We started to think it over as well. So, here is the question:

What should those who don’t want to end up like Teemo and Fidzup do?

  1. Get data flows within your organization sorted out. A simple questionnaire and an excel chart will do. Here are the questions you should ask first: from where, from who, where to, what for, and for how long? You can hire a lawyer as well.
  2. Check what you rely on when collecting data (data owner’s diplomatic immunity or rather user consent). If it is the latter, check what exactly user consent involves and what exactly you notify your users of. Perhaps, a completely different reason for processing will do for you, for example, your legitimate interests.
  3. Take care of your data retention period. Ideally, work out your data retention policy. Do not retain any data longer than is necessary. Maybe you do not need any user personal data at all.

That will do for starters. At least, that will be enough to make sure Le Monde won’t be writing about you.

If you’re an app user who speaks French and you don’t want any companies with laissez-faire attitudes to the rules to locate you, these tips by CNIL can help you protect your privacy.

While the accused companies say that 3 months is too much and promise to fix things even earlier, let us once again go through some typical questions about GDPR people usually ask their lawyers.

  • “You told us to do some technical stuff and drafted some company policies. We made documents publicly available on our website footer, and a pop-up window.
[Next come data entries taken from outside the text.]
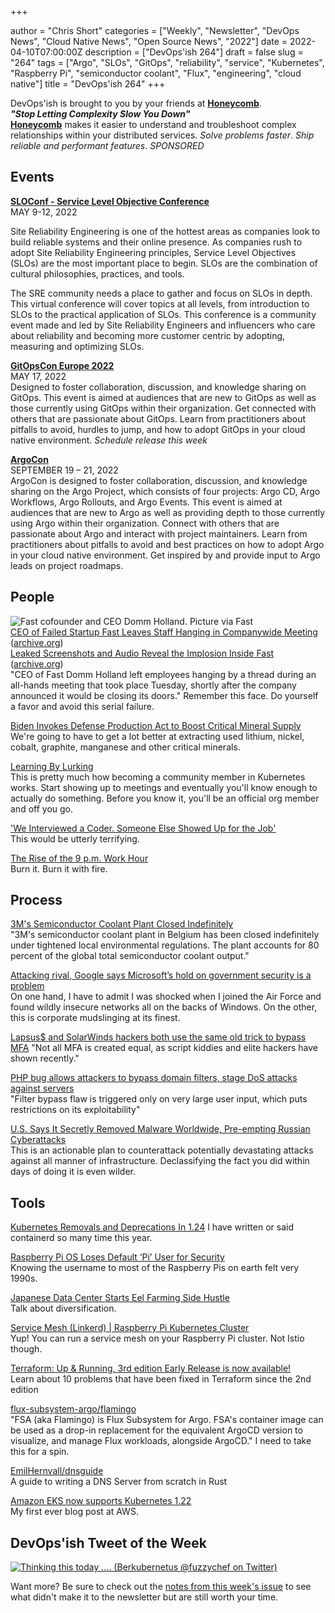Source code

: +++

author = "Chris Short"
categories = ["Weekly", "Newsletter", "DevOps News", "Cloud Native News", "Open Source News", "2022"]
date = 2022-04-10T07:00:00Z
description = ["DevOps'ish 264"]
draft = false
slug = "264"
tags = ["Argo", "SLOs", "GitOps", "reliability", "service", "Kubernetes", "Raspberry Pi", "semiconductor coolant", "Flux", "engineering", "cloud native"]
title = "DevOps'ish 264"
+++

DevOps'ish is brought to you by your friends at [**Honeycomb**](https://ui.honeycomb.io/signup?&utm_source=devopsish&utm_medium=newsletter&utm_campaign=ad&utm_content=product-signup).  
***"Stop Letting Complexity Slow You Down"***  
[**Honeycomb**](https://ui.honeycomb.io/signup?&utm_source=devopsish&utm_medium=newsletter&utm_campaign=ad&utm_content=product-signup) makes it easier to understand and troubleshoot complex relationships within your distributed services. *Solve problems faster*. *Ship reliable and performant features*. *SPONSORED*

## Events

[**SLOConf - Service Level Objective Conference**](https://www.sloconf.com/)  
MAY 9-12, 2022  

Site Reliability Engineering is one of the hottest areas as companies look to build reliable systems and their online presence. As companies rush to adopt Site Reliability Engineering principles, Service Level Objectives (SLOs) are the most important place to begin. SLOs are the combination of cultural philosophies, practices, and tools.

The SRE community needs a place to gather and focus on SLOs in depth. This virtual conference will cover topics at all levels, from introduction to SLOs to the practical application of SLOs. This conference is a community event made and led by Site Reliability Engineers and influencers who care about reliability and becoming more customer centric by adopting, measuring and optimizing SLOs.

[**GitOpsCon Europe 2022**](https://events.linuxfoundation.org/gitopscon-europe/?utm_source=newsletter&utm_medium=258&utm_campaign=devopsish)  
MAY 17, 2022  
Designed to foster collaboration, discussion, and knowledge sharing on GitOps. This event is aimed at audiences that are new to GitOps as well as those currently using GitOps within their organization. Get connected with others that are passionate about GitOps. Learn from practitioners about pitfalls to avoid, hurdles to jump, and how to adopt GitOps in your cloud native environment. *Schedule release this week*

[**ArgoCon**](https://events.linuxfoundation.org/argocon/)  
SEPTEMBER 19 – 21, 2022  
ArgoCon is designed to foster collaboration, discussion, and knowledge sharing on the Argo Project, which consists of four projects: Argo CD, Argo Workflows, Argo Rollouts, and Argo Events. This event is aimed at audiences that are new to Argo as well as providing depth to those currently using Argo within their organization. Connect with others that are passionate about Argo and interact with project maintainers. Learn from practitioners about pitfalls to avoid and best practices on how to adopt Argo in your cloud native environment. Get inspired by and provide input to Argo leads on project roadmaps.

## People

![Fast cofounder and CEO Domm Holland. Picture via Fast](https://shortcdn.com/devopsish/Fast-cofounder-and-CEO-Domm-Holland.webp)  
[CEO of Failed Startup Fast Leaves Staff Hanging in Companywide Meeting](https://www.businessinsider.com/ceo-of-failed-startup-fast-leaves-staff-hanging-companywide-meeting-2022-4) ([archive.org](https://web.archive.org/web/20220408100743/https://www.businessinsider.com/ceo-of-failed-startup-fast-leaves-staff-hanging-companywide-meeting-2022-4))  
[Leaked Screenshots and Audio Reveal the Implosion Inside Fast](https://www.businessinsider.com/leaked-screenshots-audio-stripe-fast-layoffs-2022-3) ([archive.org](https://web.archive.org/web/20220409102738/https://www.businessinsider.com/leaked-screenshots-audio-stripe-fast-layoffs-2022-3))  
"CEO of Fast Domm Holland left employees hanging by a thread during an all-hands meeting that took place Tuesday, shortly after the company announced it would be closing its doors." Remember this face. Do yourself a favor and avoid this serial failure.

[Biden Invokes Defense Production Act to Boost Critical Mineral Supply](https://www.nytimes.com/2022/03/31/business/economy/biden-minerals-defense-production-act.html)  
We're going to have to get a lot better at extracting used lithium, nickel, cobalt, graphite, manganese and other critical minerals.

[Learning By Lurking](https://www.netmeister.org/blog/learning-by-lurking.html)  
This is pretty much how becoming a community member in Kubernetes works. Start showing up to meetings and eventually you'll know enough to actually do something. Before you know it, you'll be an official org member and off you go.

['We Interviewed a Coder. Someone Else Showed Up for the Job'](https://thenewstack.io/we-interviewed-a-coder-someone-else-showed-up-for-the-job/)  
This would be utterly terrifying.

[The Rise of the 9 p.m. Work Hour](https://www.theatlantic.com/newsletters/archive/2022/04/triple-peak-day-work-from-home/629457/)  
Burn it. Burn it with fire.

## Process

[3M's Semiconductor Coolant Plant Closed Indefinitely](http://www.businesskorea.co.kr/news/articleView.html?idxno=90116)  
"3M's semiconductor coolant plant in Belgium has been closed indefinitely under tightened local environmental regulations. The plant accounts for 80 percent of the global total semiconductor coolant output."

[Attacking rival, Google says Microsoft’s hold on government security is a problem](https://www.nbcnews.com/tech/security/attacking-rival-google-says-microsofts-hold-government-security-proble-rcna22159)  
On one hand, I have to admit I was shocked when I joined the Air Force and found wildly insecure networks all on the backs of Windows. On the other, this is corporate mudslinging at its finest.

[Lapsus$ and SolarWinds hackers both use the same old trick to bypass MFA](https://arstechnica.com/information-technology/2022/03/lapsus-and-solar-winds-hackers-both-use-the-same-old-trick-to-bypass-mfa/)
"Not all MFA is created equal, as script kiddies and elite hackers have shown recently."

[PHP bug allows attackers to bypass domain filters, stage DoS attacks against servers](https://portswigger.net/daily-swig/php-bug-allows-attackers-to-bypass-domain-filters-stage-dos-attacks-against-servers)  
"Filter bypass flaw is triggered only on very large user input, which puts restrictions on its exploitability"

[U.S. Says It Secretly Removed Malware Worldwide, Pre-empting Russian Cyberattacks](https://www.nytimes.com/2022/04/06/us/politics/us-russia-malware-cyberattacks.html)  
This is an actionable plan to counterattack potentially devastating attacks against all manner of infrastructure. Declassifying the fact you did within days of doing it is even wilder.

## Tools

[Kubernetes Removals and Deprecations In 1.24](https://kubernetes.io/blog/2022/04/07/upcoming-changes-in-kubernetes-1-24/)
I have written or said containerd so many time this year.

[Raspberry Pi OS Loses Default ‘Pi’ User for Security](https://www.tomshardware.com/news/raspberry-pi-default-username-removed)  
Knowing the username to most of the Raspberry Pis on earth felt very 1990s.

[Japanese Data Center Starts Eel Farming Side Hustle](https://www.tomshardware.com/news/japanese-data-center-starts-eel-farming-side-hustle)  
Talk about diversification.

[Service Mesh (Linkerd) | Raspberry Pi Kubernetes Cluster](https://picluster.ricsanfre.com/docs/service-mesh/)  
Yup! You can run a service mesh on your Raspberry Pi cluster. Not Istio though.

[Terraform: Up & Running, 3rd edition Early Release is now available!](https://blog.gruntwork.io/terraform-up-running-3rd-edition-early-release-is-now-available-4efd0eb2ce0a)  
Learn about 10 problems that have been fixed in Terraform since the 2nd edition

[flux-subsystem-argo/flamingo](https://github.com/flux-subsystem-argo/flamingo)  
"FSA (aka Flamingo) is Flux Subsystem for Argo. FSA's container image can be used as a drop-in replacement for the equivalent ArgoCD version to visualize, and manage Flux workloads, alongside ArgoCD." I need to take this for a spin.

[EmilHernvall/dnsguide](https://github.com/EmilHernvall/dnsguide)  
A guide to writing a DNS Server from scratch in Rust

[Amazon EKS now supports Kubernetes 1.22](https://aws.amazon.com/blogs/containers/amazon-eks-now-supports-kubernetes-1-22/)  
My first ever blog post at AWS.

## DevOps'ish Tweet of the Week

[![Thinking this today .... (Berkubernetus @fuzzychef on Twitter)](https://shortcdn.com/devopsish/264-devopsish-tweet-of-the-week.webp)](https://twitter.com/fuzzychef/status/1512137902477627423)

Want more? Be sure to check out the [notes from this week's issue](https://github.com/chris-short/devopsish.com/blob/main/content/post/264/notes.md) to see what didn't make it to the newsletter but are still worth your time.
Do we even need to do any of these? No one has been fined yet.”
  • “You told us to limit the retention period. Why can’t we just retain some marketing data for like, 10 years, or like, forever? Who even checks stuff like that?”
  • “Didn’t they invent this whole GDPR thing just to nail Google, Facebook and other big names to the wall? That has nothing to do with us.”

Here are very short and easy-to-remember answers: (1) yes, you do; (2) no, a special authority checks; (3) no, not only for the big guys.


The Associated Press, together with Princeton University, has recently investigated Google. To find out more, you can check out the Guardian.

According to this investigation, Google collects geolocation data from Google products users. Even when users change settings and don’t agree to their data being collected.

What’s that smell? It smells like 20 million EUR, doesn’t it?